Podemos adivinar la gran alegría que debió sentir aquel afortunado explorador, tenía delante un sueño hecho realidad.


  La sorprendente ciudad está dividida en dos grandes sectores: el agrícola y el urbano que rodean la ciudadela. Tanto los edificios como las plazas y las plataformas que constituyen el sector urbano están comunicadas entre si mediante un sistema de estrechas callejas o senderos, mayormente en forma de escalinatas. Estas, superando la pendiente, se cruzan con las terrazas que siguen un nivel horizontal.


  Como todas las construcciones incaicas, estas siguen la técnica de bloques de granito perfectamente tallados y encajados sin argamasa, de forma espectacular.
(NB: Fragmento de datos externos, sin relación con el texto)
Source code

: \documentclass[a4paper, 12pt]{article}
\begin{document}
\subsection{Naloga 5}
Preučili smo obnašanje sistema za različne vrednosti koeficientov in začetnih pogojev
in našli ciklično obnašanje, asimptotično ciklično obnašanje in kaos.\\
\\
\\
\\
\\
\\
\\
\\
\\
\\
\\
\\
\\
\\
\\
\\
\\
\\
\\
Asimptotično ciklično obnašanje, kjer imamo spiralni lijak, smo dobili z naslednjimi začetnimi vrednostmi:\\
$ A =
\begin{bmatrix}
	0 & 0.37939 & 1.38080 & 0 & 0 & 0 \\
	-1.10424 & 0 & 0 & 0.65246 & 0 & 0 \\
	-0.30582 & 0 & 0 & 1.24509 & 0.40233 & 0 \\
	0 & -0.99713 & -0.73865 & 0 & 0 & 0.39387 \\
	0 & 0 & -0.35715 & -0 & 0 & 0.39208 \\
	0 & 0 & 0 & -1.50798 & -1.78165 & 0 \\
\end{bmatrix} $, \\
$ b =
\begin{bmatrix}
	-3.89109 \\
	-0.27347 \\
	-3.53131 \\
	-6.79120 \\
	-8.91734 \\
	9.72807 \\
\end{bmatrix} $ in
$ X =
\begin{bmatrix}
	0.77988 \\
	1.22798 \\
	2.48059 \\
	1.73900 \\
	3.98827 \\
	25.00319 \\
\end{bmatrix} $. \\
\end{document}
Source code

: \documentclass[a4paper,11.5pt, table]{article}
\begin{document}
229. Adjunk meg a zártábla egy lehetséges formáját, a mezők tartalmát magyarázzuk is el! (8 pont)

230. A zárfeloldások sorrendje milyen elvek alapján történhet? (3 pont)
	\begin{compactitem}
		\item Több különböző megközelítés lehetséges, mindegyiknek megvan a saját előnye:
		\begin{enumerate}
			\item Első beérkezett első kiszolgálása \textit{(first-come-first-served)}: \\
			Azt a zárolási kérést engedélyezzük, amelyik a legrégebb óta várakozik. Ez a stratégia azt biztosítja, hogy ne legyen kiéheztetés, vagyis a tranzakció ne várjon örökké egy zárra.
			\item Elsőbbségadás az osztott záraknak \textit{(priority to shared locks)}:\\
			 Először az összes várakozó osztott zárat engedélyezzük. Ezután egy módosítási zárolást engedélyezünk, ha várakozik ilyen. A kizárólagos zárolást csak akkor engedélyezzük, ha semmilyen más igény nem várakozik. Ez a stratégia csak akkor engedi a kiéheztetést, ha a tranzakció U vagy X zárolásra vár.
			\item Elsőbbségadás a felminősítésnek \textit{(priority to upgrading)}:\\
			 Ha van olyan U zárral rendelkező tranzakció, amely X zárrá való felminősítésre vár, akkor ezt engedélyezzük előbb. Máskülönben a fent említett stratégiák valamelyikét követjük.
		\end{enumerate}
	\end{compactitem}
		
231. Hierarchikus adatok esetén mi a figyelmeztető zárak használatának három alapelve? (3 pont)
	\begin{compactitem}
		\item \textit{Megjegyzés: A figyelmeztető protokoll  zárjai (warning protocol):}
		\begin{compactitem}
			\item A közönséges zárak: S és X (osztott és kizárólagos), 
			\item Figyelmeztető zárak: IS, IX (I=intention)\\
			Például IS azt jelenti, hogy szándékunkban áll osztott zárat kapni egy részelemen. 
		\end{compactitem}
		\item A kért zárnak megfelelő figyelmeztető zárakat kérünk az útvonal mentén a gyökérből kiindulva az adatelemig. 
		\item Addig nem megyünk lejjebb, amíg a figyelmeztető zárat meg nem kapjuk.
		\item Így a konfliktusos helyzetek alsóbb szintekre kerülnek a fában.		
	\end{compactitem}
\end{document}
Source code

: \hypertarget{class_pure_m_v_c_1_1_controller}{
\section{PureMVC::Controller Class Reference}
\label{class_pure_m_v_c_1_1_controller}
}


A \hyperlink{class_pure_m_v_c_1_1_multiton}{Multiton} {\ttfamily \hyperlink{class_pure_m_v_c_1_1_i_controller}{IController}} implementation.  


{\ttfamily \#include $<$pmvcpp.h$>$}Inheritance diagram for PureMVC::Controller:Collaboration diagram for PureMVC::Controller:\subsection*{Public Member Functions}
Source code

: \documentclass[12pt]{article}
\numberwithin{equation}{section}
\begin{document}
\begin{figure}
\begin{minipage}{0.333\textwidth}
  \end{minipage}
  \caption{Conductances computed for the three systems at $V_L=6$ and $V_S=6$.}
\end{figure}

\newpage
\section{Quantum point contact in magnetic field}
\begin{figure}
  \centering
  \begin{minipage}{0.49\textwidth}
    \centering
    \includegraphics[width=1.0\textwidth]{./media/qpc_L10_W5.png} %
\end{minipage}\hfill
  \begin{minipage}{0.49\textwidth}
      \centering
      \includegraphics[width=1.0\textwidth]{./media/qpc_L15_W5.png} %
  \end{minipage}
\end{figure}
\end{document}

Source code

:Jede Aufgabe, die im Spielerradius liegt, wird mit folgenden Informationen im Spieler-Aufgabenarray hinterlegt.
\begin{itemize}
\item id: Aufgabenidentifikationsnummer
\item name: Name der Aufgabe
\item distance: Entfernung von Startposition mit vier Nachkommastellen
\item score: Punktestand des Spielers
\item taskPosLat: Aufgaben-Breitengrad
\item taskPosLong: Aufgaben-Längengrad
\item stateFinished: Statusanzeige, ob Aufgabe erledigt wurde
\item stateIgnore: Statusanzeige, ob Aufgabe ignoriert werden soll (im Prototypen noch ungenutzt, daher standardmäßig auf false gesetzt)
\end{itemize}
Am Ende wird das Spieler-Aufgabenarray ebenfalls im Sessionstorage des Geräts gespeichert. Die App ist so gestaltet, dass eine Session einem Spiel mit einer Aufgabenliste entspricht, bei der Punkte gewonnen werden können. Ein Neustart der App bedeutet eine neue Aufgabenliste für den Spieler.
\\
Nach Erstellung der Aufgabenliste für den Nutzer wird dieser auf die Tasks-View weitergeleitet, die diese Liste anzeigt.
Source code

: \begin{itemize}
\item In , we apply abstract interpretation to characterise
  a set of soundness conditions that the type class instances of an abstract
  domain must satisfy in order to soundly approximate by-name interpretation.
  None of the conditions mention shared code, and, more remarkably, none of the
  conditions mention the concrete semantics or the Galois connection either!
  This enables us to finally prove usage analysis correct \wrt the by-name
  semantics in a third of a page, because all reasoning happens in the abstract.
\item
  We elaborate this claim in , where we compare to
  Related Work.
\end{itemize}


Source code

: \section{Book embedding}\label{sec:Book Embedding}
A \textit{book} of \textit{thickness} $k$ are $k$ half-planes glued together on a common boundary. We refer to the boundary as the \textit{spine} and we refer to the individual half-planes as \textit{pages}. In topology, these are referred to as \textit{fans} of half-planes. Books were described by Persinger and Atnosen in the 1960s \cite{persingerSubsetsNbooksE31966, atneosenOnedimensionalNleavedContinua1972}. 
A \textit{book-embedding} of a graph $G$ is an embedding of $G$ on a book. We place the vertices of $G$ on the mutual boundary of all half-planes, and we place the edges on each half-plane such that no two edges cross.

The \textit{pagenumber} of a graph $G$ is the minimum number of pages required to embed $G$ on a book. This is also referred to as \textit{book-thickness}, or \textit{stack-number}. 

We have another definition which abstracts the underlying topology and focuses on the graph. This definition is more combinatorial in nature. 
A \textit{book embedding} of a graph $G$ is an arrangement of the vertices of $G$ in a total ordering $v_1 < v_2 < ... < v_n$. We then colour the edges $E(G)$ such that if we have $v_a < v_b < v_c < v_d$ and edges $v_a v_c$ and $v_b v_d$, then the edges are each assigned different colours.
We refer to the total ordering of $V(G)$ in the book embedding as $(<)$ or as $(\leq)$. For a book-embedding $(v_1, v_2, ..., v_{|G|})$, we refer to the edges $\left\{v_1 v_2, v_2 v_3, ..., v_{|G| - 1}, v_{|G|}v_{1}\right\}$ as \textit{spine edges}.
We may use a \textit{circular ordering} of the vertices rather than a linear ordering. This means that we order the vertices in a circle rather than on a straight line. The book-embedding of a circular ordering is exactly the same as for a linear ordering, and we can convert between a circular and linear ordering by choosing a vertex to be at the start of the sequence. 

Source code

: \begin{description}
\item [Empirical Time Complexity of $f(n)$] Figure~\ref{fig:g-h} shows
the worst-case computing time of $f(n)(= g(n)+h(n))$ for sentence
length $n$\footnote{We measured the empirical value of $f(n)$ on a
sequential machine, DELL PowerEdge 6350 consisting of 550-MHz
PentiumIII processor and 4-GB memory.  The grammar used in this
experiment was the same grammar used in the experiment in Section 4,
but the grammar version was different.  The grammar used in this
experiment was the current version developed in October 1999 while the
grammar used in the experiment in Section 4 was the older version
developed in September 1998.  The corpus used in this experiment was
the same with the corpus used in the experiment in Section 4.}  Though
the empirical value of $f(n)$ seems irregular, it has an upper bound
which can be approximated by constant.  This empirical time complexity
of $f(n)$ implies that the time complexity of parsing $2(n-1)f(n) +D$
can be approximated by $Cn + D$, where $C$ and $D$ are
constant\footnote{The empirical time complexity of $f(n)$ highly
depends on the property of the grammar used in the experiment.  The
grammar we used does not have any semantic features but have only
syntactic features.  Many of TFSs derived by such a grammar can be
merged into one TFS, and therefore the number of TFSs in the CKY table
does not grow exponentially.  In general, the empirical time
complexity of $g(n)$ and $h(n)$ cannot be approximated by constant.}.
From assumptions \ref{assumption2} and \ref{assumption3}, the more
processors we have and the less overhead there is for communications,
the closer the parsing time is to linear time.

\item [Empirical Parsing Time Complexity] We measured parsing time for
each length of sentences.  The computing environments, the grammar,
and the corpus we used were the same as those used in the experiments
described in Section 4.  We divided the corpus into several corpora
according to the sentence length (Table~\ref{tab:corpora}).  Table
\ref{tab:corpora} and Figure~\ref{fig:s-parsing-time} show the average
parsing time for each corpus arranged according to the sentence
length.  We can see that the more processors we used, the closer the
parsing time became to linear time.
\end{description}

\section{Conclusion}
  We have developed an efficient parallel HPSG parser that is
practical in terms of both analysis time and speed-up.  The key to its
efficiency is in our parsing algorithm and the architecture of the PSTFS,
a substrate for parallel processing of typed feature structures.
  En algunas plazas se contemplan irregulares piedras, con aspecto de monumentos, parecen esculpidas para seguimientos astronómicos.
  Diversas canalizaciones distribuyen sus limpias aguas por la ciudad entre varias fuentes, esculpidas en el granito.

Numerosas orquídeas acompañan al viajero.
  Esta ciudad escondida entre montañas, construida por el emperador Pachaguti,  no fue descubierta por Pizarro y sus huestes sedientos de oro. Si les llegó información de ella, los innumerables caminos y lo agreste de sus recorrido, debieron impedir su descubrimiento.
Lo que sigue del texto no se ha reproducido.